== Given information ==

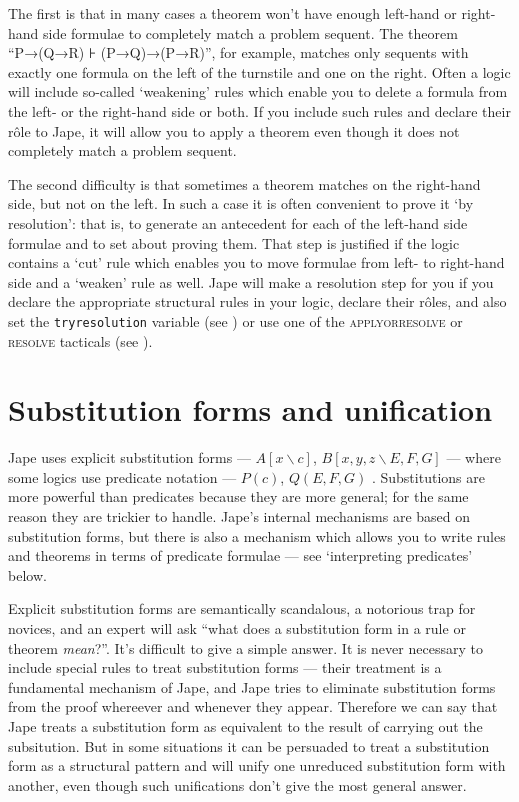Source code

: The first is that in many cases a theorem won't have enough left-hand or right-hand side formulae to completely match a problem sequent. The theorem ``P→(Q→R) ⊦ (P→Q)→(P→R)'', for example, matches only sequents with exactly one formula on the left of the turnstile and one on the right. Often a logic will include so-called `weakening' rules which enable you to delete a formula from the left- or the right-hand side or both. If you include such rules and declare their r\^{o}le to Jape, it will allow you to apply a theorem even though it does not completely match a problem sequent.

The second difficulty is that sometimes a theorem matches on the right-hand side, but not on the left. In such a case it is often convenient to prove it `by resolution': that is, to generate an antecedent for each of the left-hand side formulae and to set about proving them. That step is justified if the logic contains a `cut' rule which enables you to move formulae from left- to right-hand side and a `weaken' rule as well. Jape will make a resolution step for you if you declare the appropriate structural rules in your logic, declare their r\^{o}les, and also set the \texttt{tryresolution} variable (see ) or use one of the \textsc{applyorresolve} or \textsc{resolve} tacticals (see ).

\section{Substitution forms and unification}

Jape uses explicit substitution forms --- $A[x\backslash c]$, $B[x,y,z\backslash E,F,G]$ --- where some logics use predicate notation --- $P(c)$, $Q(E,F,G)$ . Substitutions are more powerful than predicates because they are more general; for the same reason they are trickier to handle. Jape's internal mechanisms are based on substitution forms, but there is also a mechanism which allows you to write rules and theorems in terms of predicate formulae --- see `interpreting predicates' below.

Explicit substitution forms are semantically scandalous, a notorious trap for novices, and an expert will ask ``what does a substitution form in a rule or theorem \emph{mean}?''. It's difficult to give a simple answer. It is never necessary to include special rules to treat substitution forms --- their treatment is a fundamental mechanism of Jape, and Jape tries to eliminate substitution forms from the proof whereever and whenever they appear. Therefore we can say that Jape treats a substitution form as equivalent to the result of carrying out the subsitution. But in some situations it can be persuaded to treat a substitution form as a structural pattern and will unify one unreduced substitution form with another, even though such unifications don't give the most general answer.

===

- _Task details_
What lines in the material mention "such"? Copy every one of them.

- _Written answer_
: The first is that in many cases a theorem won't have enough left-hand or right-hand side formulae to completely match a problem sequent. The theorem ``P→(Q→R) ⊦ (P→Q)→(P→R)'', for example, matches only sequents with exactly one formula on the left of the turnstile and one on the right. Often a logic will include so-called `weakening' rules which enable you to delete a formula from the left- or the right-hand side or both. If you include such rules and declare their r\^{o}le to Jape, it will allow you to apply a theorem even though it does not completely match a problem sequent.
The second difficulty is that sometimes a theorem matches on the right-hand side, but not on the left. In such a case it is often convenient to prove it `by resolution': that is, to generate an antecedent for each of the left-hand side formulae and to set about proving them. That step is justified if the logic contains a `cut' rule which enables you to move formulae from left- to right-hand side and a `weaken' rule as well. Jape will make a resolution step for you if you declare the appropriate structural rules in your logic, declare their r\^{o}les, and also set the \texttt{tryresolution} variable (see ) or use one of the \textsc{applyorresolve} or \textsc{resolve} tacticals (see ).
Explicit substitution forms are semantically scandalous, a notorious trap for novices, and an expert will ask ``what does a substitution form in a rule or theorem \emph{mean}?''. It's difficult to give a simple answer. It is never necessary to include special rules to treat substitution forms --- their treatment is a fundamental mechanism of Jape, and Jape tries to eliminate substitution forms from the proof whereever and whenever they appear. Therefore we can say that Jape treats a substitution form as equivalent to the result of carrying out the subsitution. But in some situations it can be persuaded to treat a substitution form as a structural pattern and will unify one unreduced substitution form with another, even though such unifications don't give the most general answer.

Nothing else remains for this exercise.